*Given records*:
*** Block opens ***

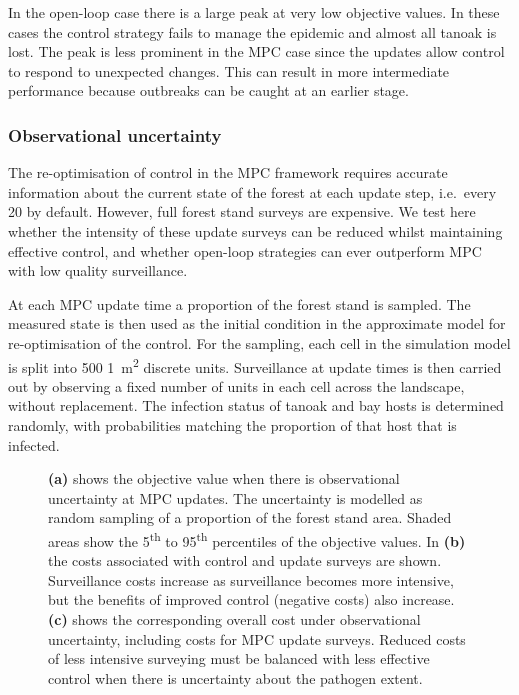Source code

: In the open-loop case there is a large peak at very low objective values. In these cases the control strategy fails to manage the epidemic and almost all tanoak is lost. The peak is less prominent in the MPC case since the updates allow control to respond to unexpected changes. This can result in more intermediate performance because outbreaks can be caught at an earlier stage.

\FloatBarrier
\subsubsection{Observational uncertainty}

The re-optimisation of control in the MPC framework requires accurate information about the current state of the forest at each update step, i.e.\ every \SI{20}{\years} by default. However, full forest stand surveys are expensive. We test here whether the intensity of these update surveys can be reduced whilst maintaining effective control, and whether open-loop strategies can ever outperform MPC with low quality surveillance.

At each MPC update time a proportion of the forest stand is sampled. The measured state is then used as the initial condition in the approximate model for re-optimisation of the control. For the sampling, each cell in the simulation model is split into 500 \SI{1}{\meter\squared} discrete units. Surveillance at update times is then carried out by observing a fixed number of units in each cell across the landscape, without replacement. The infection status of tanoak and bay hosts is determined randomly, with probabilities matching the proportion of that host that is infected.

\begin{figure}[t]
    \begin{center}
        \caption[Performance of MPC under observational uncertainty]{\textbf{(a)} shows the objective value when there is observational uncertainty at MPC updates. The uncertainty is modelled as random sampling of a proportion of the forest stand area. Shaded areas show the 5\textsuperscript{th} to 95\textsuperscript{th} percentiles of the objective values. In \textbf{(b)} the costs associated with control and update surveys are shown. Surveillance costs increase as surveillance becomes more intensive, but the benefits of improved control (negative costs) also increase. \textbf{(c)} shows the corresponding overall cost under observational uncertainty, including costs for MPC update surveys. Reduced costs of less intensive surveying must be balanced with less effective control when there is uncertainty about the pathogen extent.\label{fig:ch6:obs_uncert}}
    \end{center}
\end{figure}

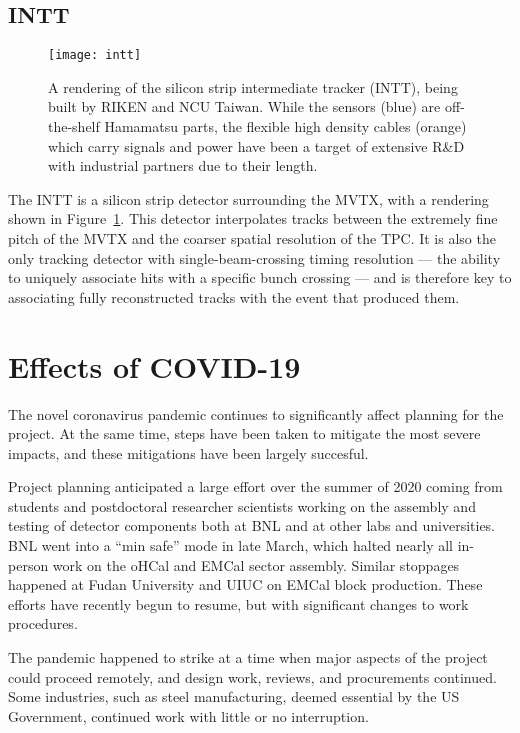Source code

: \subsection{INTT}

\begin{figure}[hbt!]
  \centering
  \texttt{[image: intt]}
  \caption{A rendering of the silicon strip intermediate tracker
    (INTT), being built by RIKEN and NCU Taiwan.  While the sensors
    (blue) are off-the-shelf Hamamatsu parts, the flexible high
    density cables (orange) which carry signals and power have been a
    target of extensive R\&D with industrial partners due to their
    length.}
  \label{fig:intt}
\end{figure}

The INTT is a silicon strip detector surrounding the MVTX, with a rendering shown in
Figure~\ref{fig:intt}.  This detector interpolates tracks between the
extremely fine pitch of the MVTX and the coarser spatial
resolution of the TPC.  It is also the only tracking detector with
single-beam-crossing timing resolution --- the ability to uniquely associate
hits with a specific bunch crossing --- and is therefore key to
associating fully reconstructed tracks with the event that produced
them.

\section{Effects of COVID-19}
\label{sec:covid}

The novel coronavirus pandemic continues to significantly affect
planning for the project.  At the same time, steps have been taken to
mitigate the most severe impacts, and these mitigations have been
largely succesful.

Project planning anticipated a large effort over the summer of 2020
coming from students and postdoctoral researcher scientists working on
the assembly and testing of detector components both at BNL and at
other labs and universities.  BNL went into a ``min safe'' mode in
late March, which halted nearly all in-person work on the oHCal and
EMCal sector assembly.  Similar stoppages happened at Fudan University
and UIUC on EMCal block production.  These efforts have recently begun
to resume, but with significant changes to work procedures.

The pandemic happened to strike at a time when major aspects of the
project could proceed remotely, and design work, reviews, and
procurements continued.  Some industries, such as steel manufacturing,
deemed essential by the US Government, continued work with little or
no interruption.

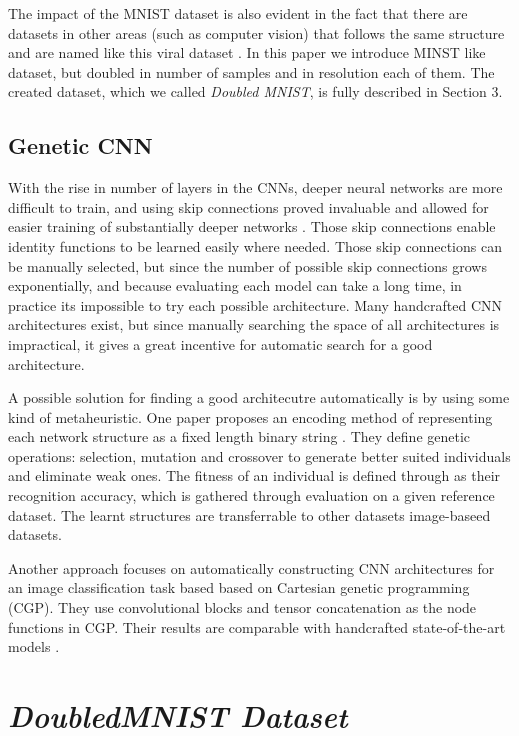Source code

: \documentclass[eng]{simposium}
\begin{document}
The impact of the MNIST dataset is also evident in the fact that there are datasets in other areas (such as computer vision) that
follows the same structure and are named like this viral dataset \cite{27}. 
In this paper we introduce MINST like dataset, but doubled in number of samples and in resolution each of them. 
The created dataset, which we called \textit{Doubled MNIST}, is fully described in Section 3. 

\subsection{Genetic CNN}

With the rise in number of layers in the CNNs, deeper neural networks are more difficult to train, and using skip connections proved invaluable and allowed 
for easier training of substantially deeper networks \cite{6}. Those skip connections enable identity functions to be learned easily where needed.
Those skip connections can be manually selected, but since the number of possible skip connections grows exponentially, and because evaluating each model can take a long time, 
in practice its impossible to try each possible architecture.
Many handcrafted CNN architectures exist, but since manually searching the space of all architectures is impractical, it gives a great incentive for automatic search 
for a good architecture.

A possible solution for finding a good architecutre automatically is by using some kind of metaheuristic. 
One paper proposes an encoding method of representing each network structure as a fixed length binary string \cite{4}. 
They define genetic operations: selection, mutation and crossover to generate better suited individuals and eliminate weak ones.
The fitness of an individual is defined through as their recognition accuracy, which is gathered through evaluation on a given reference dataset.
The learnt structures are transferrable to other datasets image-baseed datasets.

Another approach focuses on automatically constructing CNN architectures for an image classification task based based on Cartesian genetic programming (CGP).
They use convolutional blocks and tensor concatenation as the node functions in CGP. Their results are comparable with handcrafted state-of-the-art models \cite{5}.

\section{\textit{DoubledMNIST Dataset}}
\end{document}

*** Block closes ***

Only the lines that contain the word "changes" should be copied from the material.

*Solved problem*:
: In the open-loop case there is a large peak at very low objective values. In these cases the control strategy fails to manage the epidemic and almost all tanoak is lost. The peak is less prominent in the MPC case since the updates allow control to respond to unexpected changes. This can result in more intermediate performance because outbreaks can be caught at an earlier stage.
to resume, but with significant changes to work procedures.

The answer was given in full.